December 19, 2007

Costa Rica: Gotta feed the baby

Each April Dana’s high school sponsors a vacation week student trip abroad, and this year the kids and their chaperones are heading to Costa Rica. I tried to get Dana to sign up, but none of her close friends are going, and even the "horseback riding in the mountains" part of the itinerary wasn’t enough of an enticement.

She hasn't seen it, but Dana’s been to Costa Rica before. Before she was born.

Adam was three and Dana in utero when we took a family vacation to the verdant, coffee-growing nation. For me, the trip highlight was freeing my growing stomach from the confines of business suits. I hadn’t yet shared my pregnancy news with the office and was still cramming me and Dana into my usual non-maternity corporate straightjackets.

I planned to announce the impending blessed event on our return from vacation. I wore a big, full, empire-waisted dress to the airport and, once on the plane, after ensuring no one I knew was aboard, removed my coat and let the belly breathe. I could hear Dana sigh under my skin.

Because I was pregnant, we didn’t engage in the physical adventures that have come to define most people’s Costa Rican vacations. We didn’t hike up the Arenal or Poas volcanoes, tramp through the Monteverde Cloud Forest, gallop a gelding full throttle through the surf, or jump off a treetop platform and zoom through the jungle canopy on a zip line.

We did tame things.

Like lose our traveler’s checks and spend a day negotiating the sprawl of San Jose to find the American Express office to replace them; test my Spanish at a medical clinic where, for 20 bucks, Adam, who’d developed a raging case of bronchitis, got a series of penicillin shots delivered through really gigantic needles; get a flat tire on a dirt road somewhere near Quepos and Manuel Antonio National Park and sit for two hours in the tin-roofed auto repair shop God had miraculously laid in our path while the gracious owner and his son fixed our car.

To these memories of Costa Rica I add one more: Nausea – unrelenting and 24/7.

Dana was one of those babies who have to eat. All the time. Nonstop. Every 15-20 minutes, around the clock. Feed the baby or suffer – and I mean suffer – the consequences – and I mean consequences.
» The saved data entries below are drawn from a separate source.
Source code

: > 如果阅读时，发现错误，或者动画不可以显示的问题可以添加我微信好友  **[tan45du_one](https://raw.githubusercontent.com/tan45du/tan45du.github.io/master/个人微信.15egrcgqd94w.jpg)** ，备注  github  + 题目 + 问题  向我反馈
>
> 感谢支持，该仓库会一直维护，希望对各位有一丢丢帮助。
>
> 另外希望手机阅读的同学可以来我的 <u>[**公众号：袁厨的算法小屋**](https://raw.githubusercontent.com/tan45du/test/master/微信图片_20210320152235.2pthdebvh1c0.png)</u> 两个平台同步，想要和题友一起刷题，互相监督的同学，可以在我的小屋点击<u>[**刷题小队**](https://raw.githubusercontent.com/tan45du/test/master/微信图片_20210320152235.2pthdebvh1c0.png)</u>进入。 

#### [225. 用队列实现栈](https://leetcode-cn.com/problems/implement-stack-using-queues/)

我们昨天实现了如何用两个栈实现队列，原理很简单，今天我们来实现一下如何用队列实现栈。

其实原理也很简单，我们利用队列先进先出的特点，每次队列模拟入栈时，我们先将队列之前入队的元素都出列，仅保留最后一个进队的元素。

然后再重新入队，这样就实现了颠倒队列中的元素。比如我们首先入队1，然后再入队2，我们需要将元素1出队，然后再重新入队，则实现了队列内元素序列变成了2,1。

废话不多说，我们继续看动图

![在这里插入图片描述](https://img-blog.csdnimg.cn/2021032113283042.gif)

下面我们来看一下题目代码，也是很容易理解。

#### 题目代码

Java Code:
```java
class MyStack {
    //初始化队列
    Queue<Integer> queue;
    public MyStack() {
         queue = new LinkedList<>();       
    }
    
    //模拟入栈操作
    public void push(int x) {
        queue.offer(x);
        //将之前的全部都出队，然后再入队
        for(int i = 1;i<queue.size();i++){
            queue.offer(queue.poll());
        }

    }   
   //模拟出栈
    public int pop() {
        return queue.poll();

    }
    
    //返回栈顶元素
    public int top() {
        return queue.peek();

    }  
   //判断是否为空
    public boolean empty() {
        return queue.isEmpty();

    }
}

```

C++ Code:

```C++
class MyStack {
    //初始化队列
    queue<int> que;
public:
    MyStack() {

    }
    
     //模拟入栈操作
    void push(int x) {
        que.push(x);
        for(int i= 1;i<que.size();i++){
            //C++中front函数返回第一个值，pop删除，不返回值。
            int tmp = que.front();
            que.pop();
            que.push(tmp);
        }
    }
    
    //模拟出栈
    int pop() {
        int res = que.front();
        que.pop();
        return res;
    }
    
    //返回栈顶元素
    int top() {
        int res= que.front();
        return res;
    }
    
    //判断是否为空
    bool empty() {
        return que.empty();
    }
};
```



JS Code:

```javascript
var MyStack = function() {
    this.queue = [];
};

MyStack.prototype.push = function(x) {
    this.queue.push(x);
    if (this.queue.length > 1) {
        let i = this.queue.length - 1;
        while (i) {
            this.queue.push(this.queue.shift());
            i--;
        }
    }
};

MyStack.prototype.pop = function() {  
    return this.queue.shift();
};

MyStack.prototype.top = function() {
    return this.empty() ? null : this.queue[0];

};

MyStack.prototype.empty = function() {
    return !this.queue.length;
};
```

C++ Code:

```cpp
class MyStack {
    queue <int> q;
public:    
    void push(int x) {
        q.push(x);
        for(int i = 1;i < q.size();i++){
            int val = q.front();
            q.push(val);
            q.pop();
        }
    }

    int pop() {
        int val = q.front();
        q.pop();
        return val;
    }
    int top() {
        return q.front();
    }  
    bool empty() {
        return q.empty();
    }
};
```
Breakfast in our hotels opened at 7 AM. We were invariably hovering outside the doors by 6:45, my face fairly pressed to the glass, hoping the sight of a desperate housewife, clearly pregnant as evidenced by my proud, flapping maternity clothes, would impel the staff to unlock early (never happened). I hauled food around wherever we went, and I saw the insides and persued the aisles of nearly every mom and pop grocery store in the country. I kept a loaf of bread next to my bed and wolfed down slices through the night while Adam coughed and Mike slept.

One evening in Jaco Beach we dined at an al fresco oceanfront restaurant. The scarlet sunset over the Pacific was spectacular, but I was focused on food. I ordered jumbo breaded shrimp and scarfed down three of the half-dozen on my plate. Waiters in Costa Rica aren’t used to being asked for doggy bags, especially from hotel-staying gringos, but I wasn’t letting those shrimp go. I knew Dana would be hankering for them before the night was out. "A llevar, por favor."

Sure enough, about 2 A.M., Dana told me she wanted food. Shrimp, about three, jumbo and breaded.

So as not to wake the deep-sleeping Mike and the by-now-quieted-by-penicillin Adam, I took the shrimp into the bathroom and sat on the cool tile floor to eat.

There were six creatures in that Jaco Beach bathroom: me and Dana, the shrimp, and the shiny black cockroach who sat under the sink, bug eyes fixed on my meal.

No way, pal. Just try to get your feelers on these shrimp, and you're toast. Gotta feed the baby.